Si era costituita in epoca flavia una doppia tradizione quella aramaica, orale, che serpeggiava, si vivificava e si rianimava col paradigma dei martiri nella lotta clandestina contro i Romani e che, finita dopo il settanta, iniziava un nuovo reclutamento militare collegato con quello dottrinale di Johanan ben Zaccai e con i discepoli del maestro /Rabbi , formatore di altri rabbi …Era una scuola o che tramandava tramite Rabbi la legge mosaica secondo il costume essenico, mantenendo la tradizione giudaico-aramaica…
Accanto si era costituita un’altra tradizione, greca ad Antiochia, che enucleava il suo messaggio sulla morte e resurrezione del Christos, destinato a tornare come nikeths , trionfatore che riuniva tutte le stirpi del giudaismo ellenistico e i pagani convertiti, secondo il pensiero di Paolo e secondo il contributo della scuola alessandrina e di quella antiochena, in senso allegorico. e in senso letterale…
La prima aveva come emblema il Messia risorto propagandato oralmente da Giacomo che proclamava il malkuth ha Shemaim, destinato a trionfare al ritorno prossimo del fratello; la seconda era di stampo paolino, una Basileia tou Theou, scismatica che visse, senza essere mai accettata per qualche tempo vicino alla sinagoga ebraica …
Perciò non esiste un nucleo evangelico scritto né in aramaico né in greco in quanto ci sono due diverse di una tradizione orale aramaica ed una ellenistica secondo Giacomo e secondo Paolo.. .
La tradizione aramaica per prima passa dalla fase orale a scritta per necessità politico-storica, poiché i capi aramaici hanno fatto una scelta in senso mosaico ebraico e quindi hanno rifiutato la linea ereticale paolina, dopo il Settanta, specie nella Chiesa di Gerusalemme, nonostante la vigilanza romana e l’incipiente persecuzione imperiale .
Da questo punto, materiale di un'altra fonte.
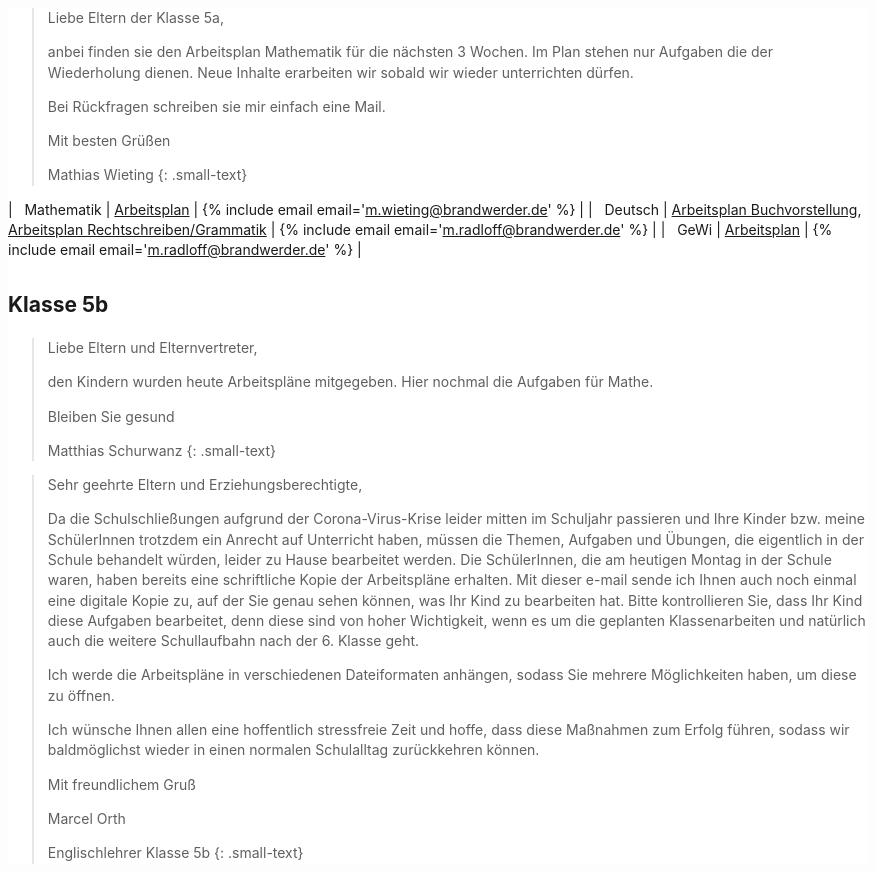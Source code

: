> Liebe Eltern der Klasse 5a,
>
> anbei finden sie den Arbeitsplan Mathematik für die nächsten 3 Wochen. Im Plan stehen nur Aufgaben die der Wiederholung
> dienen. Neue Inhalte erarbeiten wir sobald wir wieder unterrichten dürfen.
>
> Bei Rückfragen schreiben sie mir einfach eine Mail.
>
> Mit besten Grüßen
>
> Mathias Wieting
{: .small-text}

| <i class="fa fa-calculator">&nbsp;&nbsp;</i>Mathematik | [Arbeitsplan](/assets/files/corona/5a-Mathe-Arbeitsplan.docx) | {% include email email='m.wieting@brandwerder.de' %} |
| <i class="fa fa-book">&nbsp;&nbsp;</i>Deutsch          | [Arbeitsplan Buchvorstellung](/assets/files/corona/5a-Deutsch_(Buchvorstellung)-Arbeitsplan.pdf), [Arbeitsplan Rechtschreiben/Grammatik](/assets/files/corona/5a-Deutsch_(Rechtschreiben_Grammatik)-Arbeitsplan.pdf) | {% include email email='m.radloff@brandwerder.de' %} |
| <i class="fa fa-globe">&nbsp;&nbsp;</i>GeWi            | [Arbeitsplan](/assets/files/corona/5a-GeWi-Arbeitsplan.pdf) | {% include email email='m.radloff@brandwerder.de' %} |



## Klasse 5b

> Liebe Eltern und Elternvertreter,
>
> den Kindern wurden heute Arbeitspläne mitgegeben. Hier nochmal die Aufgaben für Mathe.
>
> Bleiben Sie gesund
>
> Matthias Schurwanz
{: .small-text}

> Sehr geehrte Eltern und Erziehungsberechtigte,
>
> Da die Schulschließungen aufgrund der Corona-Virus-Krise leider mitten im Schuljahr passieren und Ihre Kinder bzw. meine
> SchülerInnen trotzdem ein Anrecht auf Unterricht haben, müssen die Themen, Aufgaben und Übungen, die eigentlich in der
> Schule behandelt würden, leider zu Hause bearbeitet werden. Die SchülerInnen, die am heutigen Montag in der Schule
> waren, haben bereits eine schriftliche Kopie der Arbeitspläne erhalten. Mit dieser e-mail sende ich Ihnen auch noch
> einmal eine digitale Kopie zu, auf der Sie genau sehen können, was Ihr Kind zu bearbeiten hat. Bitte kontrollieren Sie,
> dass Ihr Kind diese Aufgaben bearbeitet, denn diese sind von hoher Wichtigkeit, wenn es um die geplanten Klassenarbeiten
> und natürlich auch die weitere Schullaufbahn nach der 6. Klasse geht.
>
> Ich werde die Arbeitspläne in verschiedenen Dateiformaten anhängen, sodass Sie mehrere Möglichkeiten haben, um diese zu
> öffnen.
>
> Ich wünsche Ihnen allen eine hoffentlich stressfreie Zeit und hoffe, dass diese Maßnahmen zum Erfolg führen, sodass wir
> baldmöglichst wieder in einen normalen Schulalltag zurückkehren können.
>
> Mit freundlichem Gruß
>
> Marcel Orth
>
> Englischlehrer Klasse 5b
{: .small-text}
Ne deriva che è possibile parlare di un vangelo scritto aramaico ma non di un vangelo greco che invece deve essere collocato entro il ventennio tra la stesura di Guerra giudaica e Antichità Giudaica , contemporanea al Bios flaviano, che potrebbe essere il modello da imitare per i letterati Christianoi, che avrebbero potuto servirsi anche della fonte scritta aramaica …
Aggiungo che sono propenso, perciò, a datare la scrittura greca di una originaria fonte Q solo tra il 74 e il 94 d.C .. e a considerare il Proto Marco, subito dopo la fonte, negli ultimi anni di Domiziano, mentre i testi che noi abbiamo -escluso Giovanni – sono compresi tra l’ epoca nerviana e l ‘annessione della Nabatea …Dunque questa è la storia, o meglio questa – dovrei dire – è la risultanza storica di anni di studio.
E i miei parenti ed amici cristiani dicono che credono in Gesù Cristo e non sanno distinguere il Cristo da Dio: sono veramente credenti cristiani cattolici?
Recitano il Credo ogni domenica e vanno settimanalmente al rito eucaristico a nutrirsi del Corpus Christi. Perché? non lo so.